To the Editor:

We thank Dr. Lai and his colleagues for their comments related to our article “Comparison of gastrointestinal adverse effects between cyclooxygenase-2(COX-2) inhibitors and non-selective, non-steroidal anti-inflammatory drugs (ns-NSAID) plus proton pump inhibitors (PPI)” [1]. According to our analyses, the risk of major gastrointestinal (GI) complications was lower in COX-2 inhibitors, as compared to ns-NSAIDs plus PPI. We agree that patients who take COX-2 inhibitors are still at risk for GI adverse events, when compared to patients who do not take these medications. As shown in a metaanalysis by Rostrom et al. [2], high-dose COX-2 inhibitors insignificantly increased the risk of gastric (relative risk or RR 1.22; 95% CI 0.83–1.80) and duodenal (RR, 1.29; 95% CI 0.63–2.66) ulcers, as compared to placebo. However, when compared to ns-NSAIDs, the risk of major GI complications including perforation, ulceration, bleeding, and obstruction were lower in COX-2 inhibitors.

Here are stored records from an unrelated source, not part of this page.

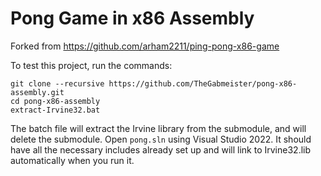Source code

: # Pong Game in x86 Assembly

Forked from https://github.com/arham2211/ping-pong-x86-game

To test this project, run the commands:
```
git clone --recursive https://github.com/TheGabmeister/pong-x86-assembly.git
cd pong-x86-assembly
extract-Irvine32.bat
```
The batch file will extract the Irvine library from the submodule, and will delete the submodule. Open `pong.sln` using Visual Studio 2022. It should have all the necessary includes already set up and will link to Irvine32.lib automatically when you run it.
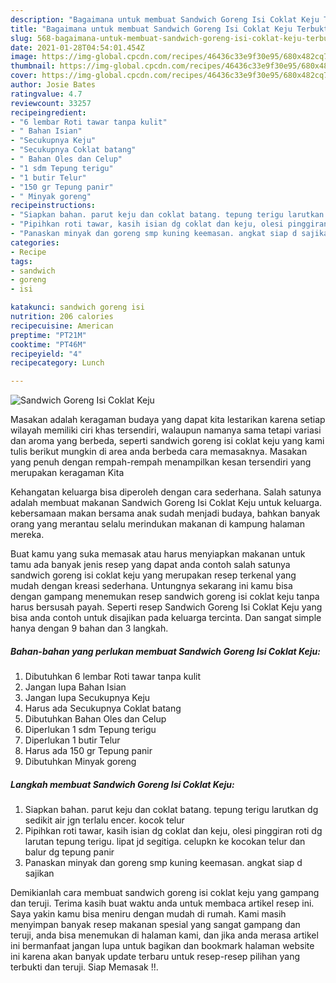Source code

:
 ```yaml
---
description: "Bagaimana untuk membuat Sandwich Goreng Isi Coklat Keju Terbukti"
title: "Bagaimana untuk membuat Sandwich Goreng Isi Coklat Keju Terbukti"
slug: 568-bagaimana-untuk-membuat-sandwich-goreng-isi-coklat-keju-terbukti
date: 2021-01-28T04:54:01.454Z
image: https://img-global.cpcdn.com/recipes/46436c33e9f30e95/680x482cq70/sandwich-goreng-isi-coklat-keju-foto-resep-utama.jpg
thumbnail: https://img-global.cpcdn.com/recipes/46436c33e9f30e95/680x482cq70/sandwich-goreng-isi-coklat-keju-foto-resep-utama.jpg
cover: https://img-global.cpcdn.com/recipes/46436c33e9f30e95/680x482cq70/sandwich-goreng-isi-coklat-keju-foto-resep-utama.jpg
author: Josie Bates
ratingvalue: 4.7
reviewcount: 33257
recipeingredient:
- "6 lembar Roti tawar tanpa kulit"
- " Bahan Isian"
- "Secukupnya Keju"
- "Secukupnya Coklat batang"
- " Bahan Oles dan Celup"
- "1 sdm Tepung terigu"
- "1 butir Telur"
- "150 gr Tepung panir"
- " Minyak goreng"
recipeinstructions:
- "Siapkan bahan. parut keju dan coklat batang. tepung terigu larutkan dg sedikit air jgn terlalu encer. kocok telur"
- "Pipihkan roti tawar, kasih isian dg coklat dan keju, olesi pinggiran roti dg larutan tepung terigu. lipat jd segitiga. celupkn ke kocokan telur dan balur dg tepung panir"
- "Panaskan minyak dan goreng smp kuning keemasan. angkat siap d sajikan"
categories:
- Recipe
tags:
- sandwich
- goreng
- isi

katakunci: sandwich goreng isi 
nutrition: 206 calories
recipecuisine: American
preptime: "PT21M"
cooktime: "PT46M"
recipeyield: "4"
recipecategory: Lunch

---
```



![Sandwich Goreng Isi Coklat Keju](https://img-global.cpcdn.com/recipes/46436c33e9f30e95/680x482cq70/sandwich-goreng-isi-coklat-keju-foto-resep-utama.jpg)

Masakan adalah keragaman budaya yang dapat kita lestarikan karena setiap wilayah memiliki ciri khas tersendiri, walaupun namanya sama tetapi variasi dan aroma yang berbeda, seperti sandwich goreng isi coklat keju yang kami tulis berikut mungkin di area anda berbeda cara memasaknya. Masakan yang penuh dengan rempah-rempah menampilkan kesan tersendiri yang merupakan keragaman Kita



Kehangatan keluarga bisa diperoleh dengan cara sederhana. Salah satunya adalah membuat makanan Sandwich Goreng Isi Coklat Keju untuk keluarga. kebersamaan makan bersama anak sudah menjadi budaya, bahkan banyak orang yang merantau selalu merindukan makanan di kampung halaman mereka.

Buat kamu yang suka memasak atau harus menyiapkan makanan untuk tamu ada banyak jenis resep yang dapat anda contoh salah satunya sandwich goreng isi coklat keju yang merupakan resep terkenal yang mudah dengan kreasi sederhana. Untungnya sekarang ini kamu bisa dengan gampang menemukan resep sandwich goreng isi coklat keju tanpa harus bersusah payah.
Seperti resep Sandwich Goreng Isi Coklat Keju yang bisa anda contoh untuk disajikan pada keluarga tercinta. Dan sangat simple hanya dengan 9 bahan dan 3 langkah.


<!--inarticleads1-->

##### Bahan-bahan yang perlukan membuat Sandwich Goreng Isi Coklat Keju:

1. Dibutuhkan 6 lembar Roti tawar tanpa kulit
1. Jangan lupa  Bahan Isian
1. Jangan lupa Secukupnya Keju
1. Harus ada Secukupnya Coklat batang
1. Dibutuhkan  Bahan Oles dan Celup
1. Diperlukan 1 sdm Tepung terigu
1. Diperlukan 1 butir Telur
1. Harus ada 150 gr Tepung panir
1. Dibutuhkan  Minyak goreng




<!--inarticleads2-->

##### Langkah membuat  Sandwich Goreng Isi Coklat Keju:

1. Siapkan bahan. parut keju dan coklat batang. tepung terigu larutkan dg sedikit air jgn terlalu encer. kocok telur
1. Pipihkan roti tawar, kasih isian dg coklat dan keju, olesi pinggiran roti dg larutan tepung terigu. lipat jd segitiga. celupkn ke kocokan telur dan balur dg tepung panir
1. Panaskan minyak dan goreng smp kuning keemasan. angkat siap d sajikan




Demikianlah cara membuat sandwich goreng isi coklat keju yang gampang dan teruji. Terima kasih buat waktu anda untuk membaca artikel resep ini. Saya yakin kamu bisa meniru dengan mudah di rumah. Kami masih menyimpan banyak resep makanan spesial yang sangat gampang dan teruji, anda bisa menemukan di halaman kami, dan jika anda merasa artikel ini bermanfaat jangan lupa untuk bagikan dan bookmark halaman website ini karena akan banyak update terbaru untuk resep-resep pilihan yang terbukti dan teruji. Siap Memasak !!. 
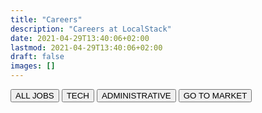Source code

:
 ```yaml
---
title: "Careers"
description: "Careers at LocalStack"
date: 2021-04-29T13:40:06+02:00
lastmod: 2021-04-29T13:40:06+02:00
draft: false
images: []
---
```


<!-- TODO: make functional -->
<div class="blog-tags d-flex flex-wrap gap-3">
    <button onClick="toggleTag('all')" id="allFilterButton" class="btn filterButton btn-primary bg-purple btn-pill">ALL JOBS</button>
    <button onClick="toggleTag('Engineering')" id="EngineeringFilterButton" class="btn filterButton btn-outline-primary btn-pill">TECH</button>
    <button onClick="toggleTag('BizOps')" id="BizOpsFilterButton" class="btn filterButton btn-outline-primary btn-pill">ADMINISTRATIVE</button>
    <button onClick="toggleTag('Customersuccess')" id="CustomersuccessFilterButton" class="btn filterButton btn-outline-primary btn-pill">GO TO MARKET</button>
</div>
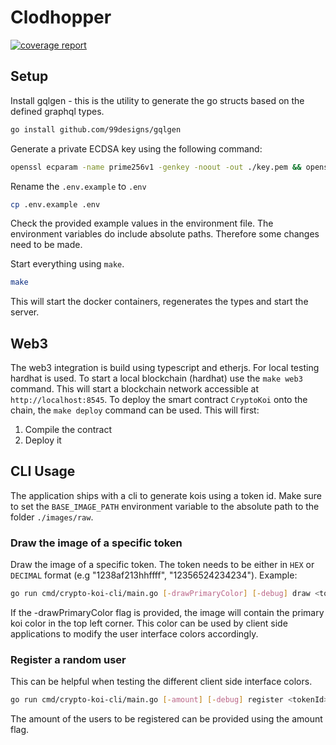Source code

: # Clodhopper

[![coverage report](https://gitlab.com/l3montree/crypto-koi/crypto-koi-api/badges/main/coverage.svg)](https://gitlab.com/l3montree/crypto-koi/crypto-koi-api/-/commits/main)

## Setup

Install gqlgen - this is the utility to generate the go structs based on the defined graphql types.

```sh
go install github.com/99designs/gqlgen
```

Generate a private ECDSA key using the following command:

```sh
openssl ecparam -name prime256v1 -genkey -noout -out ./key.pem && openssl ec -in ./key.pem -pubout -out ./public.pem
```

Rename the `.env.example` to `.env`

```sh
cp .env.example .env
```

Check the provided example values in the environment file. The environment variables do include absolute paths. Therefore some changes need to be made.

Start everything using `make`.

```sh
make
```

This will start the docker containers, regenerates the types and start the server.

## Web3

The web3 integration is build using typescript and etherjs. For local testing hardhat is used. To start a local blockchain (hardhat) use the `make web3` command. This will start a blockchain network accessible at `http://localhost:8545`. To deploy the smart contract `CryptoKoi` onto the chain, the `make deploy` command can be used. This will first:

1. Compile the contract
2. Deploy it

## CLI Usage

The application ships with a cli to generate kois using a token id. Make sure to set the `BASE_IMAGE_PATH` environment variable to the absolute path to the folder `./images/raw`.


### Draw the image of a specific token

Draw the image of a specific token. The token needs to be either in `HEX` or `DECIMAL` format (e.g "1238af213hhffff", "12356524234234").
Example:

```sh
go run cmd/crypto-koi-cli/main.go [-drawPrimaryColor] [-debug] draw <tokenId>
```

If the -drawPrimaryColor flag is provided, the image will contain the primary koi color in the top left corner. This color can be used by client side applications to modify the user interface colors accordingly.

### Register a random user

This can be helpful when testing the different client side interface colors.

```sh
go run cmd/crypto-koi-cli/main.go [-amount] [-debug] register <tokenId>
```


The amount of the users to be registered can be provided using the amount flag.
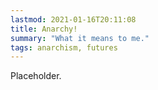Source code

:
 ```yaml
---
lastmod: 2021-01-16T20:11:08
title: Anarchy!
summary: "What it means to me."
tags: anarchism, futures
---
```


Placeholder.
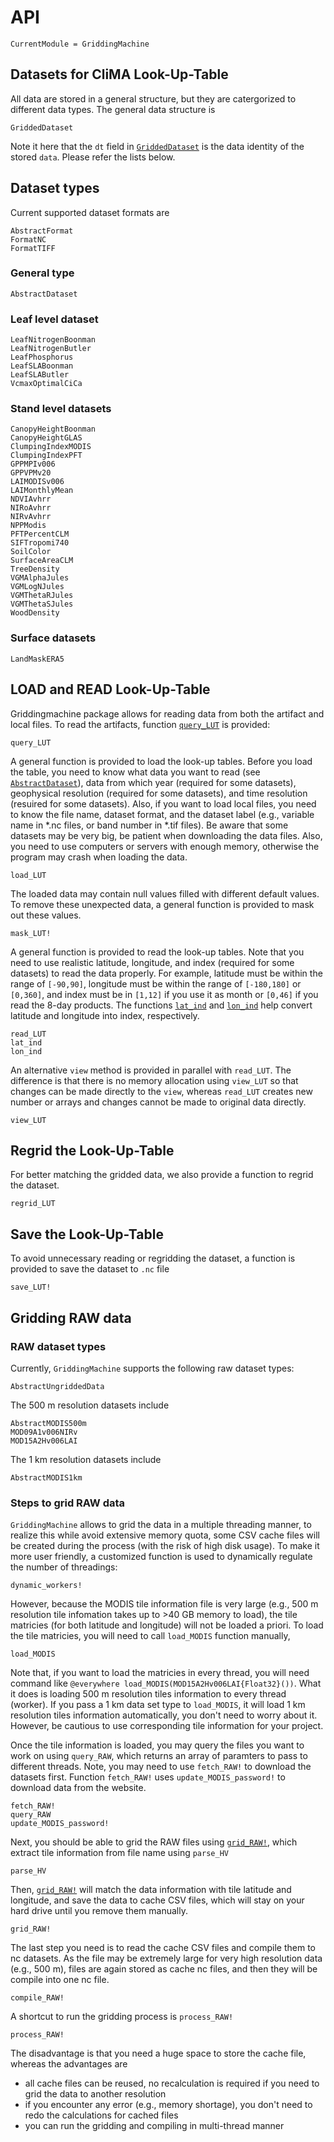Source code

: # API
```@meta
CurrentModule = GriddingMachine
```




## Datasets for CliMA Look-Up-Table

All data are stored in a general structure, but they are catergorized to
    different data types. The general data structure is

```@docs
GriddedDataset
```

Note it here that the `dt` field in [`GriddedDataset`](@ref) is the data
    identity of the stored `data`. Please refer the lists below.




## Dataset types

Current supported dataset formats are

```@docs
AbstractFormat
FormatNC
FormatTIFF
```

### General type

```@docs
AbstractDataset
```

### Leaf level dataset

```@docs
LeafNitrogenBoonman
LeafNitrogenButler
LeafPhosphorus
LeafSLABoonman
LeafSLAButler
VcmaxOptimalCiCa
```

### Stand level datasets

```@docs
CanopyHeightBoonman
CanopyHeightGLAS
ClumpingIndexMODIS
ClumpingIndexPFT
GPPMPIv006
GPPVPMv20
LAIMODISv006
LAIMonthlyMean
NDVIAvhrr
NIRoAvhrr
NIRvAvhrr
NPPModis
PFTPercentCLM
SIFTropomi740
SoilColor
SurfaceAreaCLM
TreeDensity
VGMAlphaJules
VGMLogNJules
VGMThetaRJules
VGMThetaSJules
WoodDensity
```

### Surface datasets

```@docs
LandMaskERA5
```




## LOAD and READ Look-Up-Table

Griddingmachine package allows for reading data from both the artifact and
    local files. To read the artifacts, function [`query_LUT`](@ref) is
    provided:

```@docs
query_LUT
```

A general function is provided to load the look-up tables. Before you load the
    table, you need to know what data you want to read (see
    [`AbstractDataset`](@ref)), data from which year (required for some
    datasets), geophysical resolution (required for some datasets), and time
    resolution (resuired for some datasets). Also, if you want to load local
    files, you need to know the file name, dataset format, and the dataset
    label (e.g., variable name in *.nc files, or band number in *.tif files).
    Be aware that some datasets may be very big, be patient when downloading
    the data files. Also, you need to use computers or servers with enough
    memory, otherwise the program may crash when loading the data.

```@docs
load_LUT
```

The loaded data may contain null values filled with different default values.
    To remove these unexpected data, a general function is provided to mask out
    these values.

```@docs
mask_LUT!
```

A general function is provided to read the look-up tables. Note that you need
    to use realistic latitude, longitude, and index (required for some
    datasets) to read the data properly. For example, latitude must be within
    the range of `[-90,90]`, longitude must be within the range of `[-180,180]`
    or `[0,360]`, and index must be in `[1,12]` if you use it as month or
    `[0,46]` if you read the 8-day products. The functions [`lat_ind`](@ref)
    and [`lon_ind`](@ref) help convert latitude and longitude into index,
    respectively.

```@docs
read_LUT
lat_ind
lon_ind
```

An alternative `view` method is provided in parallel with `read_LUT`. The
    difference is that there is no memory allocation using `view_LUT` so that
    changes can be made directly to the `view`, whereas `read_LUT` creates new
    number or arrays and changes cannot be made to original data directly.

```@docs
view_LUT
```




## Regrid the Look-Up-Table

For better matching the gridded data, we also provide a function to regrid the
    dataset.

```@docs
regrid_LUT
```




## Save the Look-Up-Table

To avoid unnecessary reading or regridding the dataset, a function is provided
    to save the dataset to `.nc` file

```@docs
save_LUT!
```




## Gridding RAW data

### RAW dataset types

Currently, `GriddingMachine` supports the following raw dataset types:

```@docs
AbstractUngriddedData
```

The 500 m resolution datasets include
```@docs
AbstractMODIS500m
MOD09A1v006NIRv
MOD15A2Hv006LAI
```

The 1 km resolution datasets include
```@docs
AbstractMODIS1km
```

### Steps to grid RAW data

`GriddingMachine` allows to grid the data in a multiple threading manner, to
    realize this while avoid extensive memory quota, some CSV cache files will
    be created during the process (with the risk of high disk usage). To
    make it more user friendly, a customized function is used to dynamically
    regulate the number of threadings:

```@docs
dynamic_workers!
```

However, because the MODIS tile information file is very large (e.g., 500 m
    resolution tile infomation takes up to >40 GB memory to load), the tile
    matricies (for both latitude and longitude) will not be loaded a priori. To
    load the tile matricies, you will need to call `load_MODIS` function
    manually,

```@docs
load_MODIS
```

Note that, if you want to load the matricies in every thread, you will need
    command like `@everywhere load_MODIS(MOD15A2Hv006LAI{Float32}())`. What it
    does is loading 500 m resolution tiles information to every thread
    (worker). If you pass a 1 km data set type to `load_MODIS`, it will load
    1 km resolution tiles information automatically, you don't need to worry
    about it. However, be cautious to use corresponding tile information for
    your project.

Once the tile information is loaded, you may query the files you want to work
    on using `query_RAW`, which returns an array of paramters to pass to
    different threads. Note, you may need to use `fetch_RAW!` to download the
    datasets first. Function `fetch_RAW!` uses `update_MODIS_password!` to
    download data from the website.

```@docs
fetch_RAW!
query_RAW
update_MODIS_password!
```

Next, you should be able to grid the RAW files using [`grid_RAW!`](@ref), which
    extract tile information from file name using `parse_HV`

```@docs
parse_HV
```

Then, [`grid_RAW!`](@ref) will match the data information with tile latitude and
    longitude, and save the data to cache CSV files, which will stay on your
    hard drive until you remove them manually.

```@docs
grid_RAW!
```

The last step you need is to read the cache CSV files and compile them to nc
    datasets. As the file may be extremely large for very high resolution data
    (e.g., 500 m), files are again stored as cache nc files, and then they will
    be compile into one nc file.

```@docs
compile_RAW!
```

A shortcut to run the gridding process is `process_RAW!`

```@docs
process_RAW!
```

The disadvantage is that you need a huge space to store the cache file, whereas
    the advantages are

- all cache files can be reused, no recalculation is required if you need to
    grid the data to another resolution
- if you encounter any error (e.g., memory shortage), you don't need to redo
    the calculations for cached files
- you can run the gridding and compiling in multi-thread manner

The increased risk of peptic ulcer in a cohort study needs to be cautiously interpreted because this study design is susceptible to selection bias resulting in imbalanced prognostic characteristics at baseline. In daily practice, physicians usually prescribe COX-2 inhibitors for patients who are at high risk of developing GI complications, e.g., old age, prior GI ulcer or bleeding, aspirin or anti-coagulant user, and steroid use, whereas patients with low risk are usually treated with ns-NSAIDs. Therefore, the risk of GI complications between COX-2 inhibitors vs. ns-NSAIDs may be comparable or even higher in COX-2 inhibitors.

We totally agree that COX-2 inhibitors are associated with increased risk of GI complication. Patients requiring NSAID therapy who are at high risk should receive COX-2 inhibitor and GI protective therapy (e.g., misoprostol or PPI) or alternative therapy for pain control.